When you drag and drop the shapes, the drawing changes in non-trivial ways. For example, try dragging a shape deep down in the recursion hierarchy.

In a normal drag-and-drop application, it's fairly easy to compute how to, say, adjust the left/top of a div in response to the mouse movement events. However, with Recursive Drawing, I knew that there were certain properties I'd have to adjust during a drag operation, but because of all the nested transformations, it was tricky to figure out the math of how exactly to adjust them.

So instead, I set up a constraint problem. I know that the exact spot I've mousedown'ed on needs to stay under my mouse no matter what. That's the fundamental constraint of the drag-and-drop gesture. Then I set the properties that I knew I could change (e.g. positions or scaling/rotation of a specific shape) and set them as free variables in an energy minimization function. I solved the problem numerically using numeric.js's uncmin (unconstrained minimization, an algorithm originally written in FORTRAN, I believe).

I probably could have figured out how to do this without numerical methods, but this approach was a god-send when rapid prototyping the interactions.

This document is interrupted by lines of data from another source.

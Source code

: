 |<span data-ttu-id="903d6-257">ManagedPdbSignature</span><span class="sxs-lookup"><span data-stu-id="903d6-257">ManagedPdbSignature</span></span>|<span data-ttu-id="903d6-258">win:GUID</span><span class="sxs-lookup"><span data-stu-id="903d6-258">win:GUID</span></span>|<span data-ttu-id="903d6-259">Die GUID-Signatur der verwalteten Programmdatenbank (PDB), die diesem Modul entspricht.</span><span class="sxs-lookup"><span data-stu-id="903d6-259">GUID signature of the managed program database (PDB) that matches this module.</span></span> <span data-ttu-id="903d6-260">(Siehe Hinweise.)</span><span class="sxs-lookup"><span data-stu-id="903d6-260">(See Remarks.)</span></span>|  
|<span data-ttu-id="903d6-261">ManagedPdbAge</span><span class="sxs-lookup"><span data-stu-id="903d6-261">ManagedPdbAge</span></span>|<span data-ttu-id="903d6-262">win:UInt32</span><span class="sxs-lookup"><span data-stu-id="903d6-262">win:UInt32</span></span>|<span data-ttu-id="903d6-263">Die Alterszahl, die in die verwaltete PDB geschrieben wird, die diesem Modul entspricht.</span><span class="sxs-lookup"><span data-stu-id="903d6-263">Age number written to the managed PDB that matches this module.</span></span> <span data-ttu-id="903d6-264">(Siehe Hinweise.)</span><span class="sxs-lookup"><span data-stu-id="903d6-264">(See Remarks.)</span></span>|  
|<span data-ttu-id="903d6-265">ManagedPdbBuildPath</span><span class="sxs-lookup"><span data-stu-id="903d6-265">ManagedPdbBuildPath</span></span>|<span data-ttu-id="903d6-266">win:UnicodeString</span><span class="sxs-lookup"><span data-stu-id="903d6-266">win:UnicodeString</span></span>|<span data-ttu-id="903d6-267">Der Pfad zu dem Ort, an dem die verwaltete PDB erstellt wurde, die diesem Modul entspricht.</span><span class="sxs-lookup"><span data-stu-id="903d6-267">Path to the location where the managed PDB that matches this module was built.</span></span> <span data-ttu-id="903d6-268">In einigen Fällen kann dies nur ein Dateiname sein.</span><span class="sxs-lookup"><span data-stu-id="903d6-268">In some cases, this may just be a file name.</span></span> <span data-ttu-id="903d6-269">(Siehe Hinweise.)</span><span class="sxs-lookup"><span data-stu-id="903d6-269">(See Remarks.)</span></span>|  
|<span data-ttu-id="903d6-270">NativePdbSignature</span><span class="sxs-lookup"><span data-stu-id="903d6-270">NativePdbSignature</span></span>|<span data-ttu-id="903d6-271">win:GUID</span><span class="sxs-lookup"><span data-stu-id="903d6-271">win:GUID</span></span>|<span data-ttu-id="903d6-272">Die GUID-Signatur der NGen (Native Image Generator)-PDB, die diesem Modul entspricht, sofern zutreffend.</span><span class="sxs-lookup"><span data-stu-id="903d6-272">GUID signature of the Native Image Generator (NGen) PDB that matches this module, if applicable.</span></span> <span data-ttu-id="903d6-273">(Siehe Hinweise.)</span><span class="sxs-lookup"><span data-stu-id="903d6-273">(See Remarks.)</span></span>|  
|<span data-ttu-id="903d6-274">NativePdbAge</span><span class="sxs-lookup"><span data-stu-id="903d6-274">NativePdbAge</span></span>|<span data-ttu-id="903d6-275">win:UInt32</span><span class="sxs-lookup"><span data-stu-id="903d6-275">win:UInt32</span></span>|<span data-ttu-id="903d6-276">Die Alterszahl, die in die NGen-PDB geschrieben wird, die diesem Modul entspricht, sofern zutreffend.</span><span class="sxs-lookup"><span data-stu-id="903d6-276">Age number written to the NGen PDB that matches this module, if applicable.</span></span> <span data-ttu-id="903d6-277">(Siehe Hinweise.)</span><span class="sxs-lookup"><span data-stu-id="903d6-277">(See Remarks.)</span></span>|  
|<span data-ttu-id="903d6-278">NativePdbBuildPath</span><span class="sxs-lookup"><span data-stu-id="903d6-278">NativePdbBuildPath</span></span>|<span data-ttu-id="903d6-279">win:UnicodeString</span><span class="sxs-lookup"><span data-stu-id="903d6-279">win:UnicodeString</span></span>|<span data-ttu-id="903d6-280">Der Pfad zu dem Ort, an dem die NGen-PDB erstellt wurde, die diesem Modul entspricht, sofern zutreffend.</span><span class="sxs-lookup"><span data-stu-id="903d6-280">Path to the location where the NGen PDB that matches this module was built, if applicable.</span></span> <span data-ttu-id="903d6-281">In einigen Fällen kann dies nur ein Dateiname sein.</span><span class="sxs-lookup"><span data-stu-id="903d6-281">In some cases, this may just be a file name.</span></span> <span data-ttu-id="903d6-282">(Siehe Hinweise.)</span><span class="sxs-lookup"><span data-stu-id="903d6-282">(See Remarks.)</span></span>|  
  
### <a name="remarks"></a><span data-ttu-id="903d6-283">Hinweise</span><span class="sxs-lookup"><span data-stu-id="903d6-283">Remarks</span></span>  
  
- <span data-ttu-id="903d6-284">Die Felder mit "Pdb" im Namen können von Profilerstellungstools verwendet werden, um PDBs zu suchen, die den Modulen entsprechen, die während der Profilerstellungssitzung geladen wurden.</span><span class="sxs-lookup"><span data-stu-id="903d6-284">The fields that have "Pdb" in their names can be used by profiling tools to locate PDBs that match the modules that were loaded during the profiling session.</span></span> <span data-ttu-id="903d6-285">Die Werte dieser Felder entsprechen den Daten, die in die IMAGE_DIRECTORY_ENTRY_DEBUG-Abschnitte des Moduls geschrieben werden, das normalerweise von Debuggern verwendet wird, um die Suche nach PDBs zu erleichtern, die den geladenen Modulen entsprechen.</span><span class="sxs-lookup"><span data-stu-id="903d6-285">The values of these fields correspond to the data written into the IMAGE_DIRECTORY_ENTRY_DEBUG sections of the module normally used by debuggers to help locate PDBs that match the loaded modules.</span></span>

Another good use of constraint systems for UIs is Ivan Sutherland's Sketchpad. His paper on it is long but really worth at least skimming through if you're interested in developing next-generation UIs! http://www.cl.cam.ac.uk/techreports/UCAM-CL-TR-574.pdf

I also really like Rebecca Fiebrink's Wekinator, which is a framework for making musical instruments from arbitrary inputs. The approach is similar in that she uses numerical methods to solve for the constraints (the training data). http://wekinator.cs.princeton.edu/

I think there's a lot of potential in constraint-based UIs and for me it's the most compelling reason to have good numerical libraries in javascript.